DAYTONA BEACH, FL - FEBRUARY 27:  Matt Kenseth, driver of the #17 Best Buy Ford, leads the field during the NASCAR Sprint Cup Series Daytona 500 at Daytona International Speedway on February 27, 2012 in Daytona Beach, Florida.  (Photo by Jonathan Ferrey/G
Jonathan Ferrey/Getty Images

It was a great finish and you wonder why Biffle helped out another racer with so much money on the line. Then you realize the answer was very simple: Kenseth and Biffle are Roush Fenway Racing teammates.

It’s weird to think about this considering there is only one racer per car, but that’s how it works in 2012 and I don’t like it.

It should have been Biffle looking to pass Kenseth. He shouldn’t have had to play second-fiddle to ensure at least somebody from his team won. It made the final lap feel like a 2-on-1 scenario and that’s not how NASCAR should be.

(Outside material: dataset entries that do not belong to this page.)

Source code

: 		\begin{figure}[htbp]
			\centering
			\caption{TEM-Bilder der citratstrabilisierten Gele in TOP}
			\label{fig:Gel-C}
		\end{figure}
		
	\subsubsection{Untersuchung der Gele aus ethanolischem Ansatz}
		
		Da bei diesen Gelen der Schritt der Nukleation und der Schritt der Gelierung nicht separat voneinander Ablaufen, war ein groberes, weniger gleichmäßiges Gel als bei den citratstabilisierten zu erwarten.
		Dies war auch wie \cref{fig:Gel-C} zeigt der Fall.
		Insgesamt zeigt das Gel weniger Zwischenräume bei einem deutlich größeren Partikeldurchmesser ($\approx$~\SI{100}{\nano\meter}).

Officials need to get rid of these loyalties and let the best man win.

Kenseth will ultimately be overshadowed by the Sunday rainout, a second lap wreck that ruined Danica Patrick’s NASCAR debut and the 10-minute fire on the track caused from a jet fuel explosion resulting in a two-hour delay, but I’ll remember it for an exciting finish that wasn’t a fair fight.

Credit Biffle for being a loyal member of the Roush team, but isn’t there a small part of him that wishes he had the opportunity to win the biggest race of the year and land the incredible pay day? Kenseth has now won the event twice while Biffle is still searching for his first win.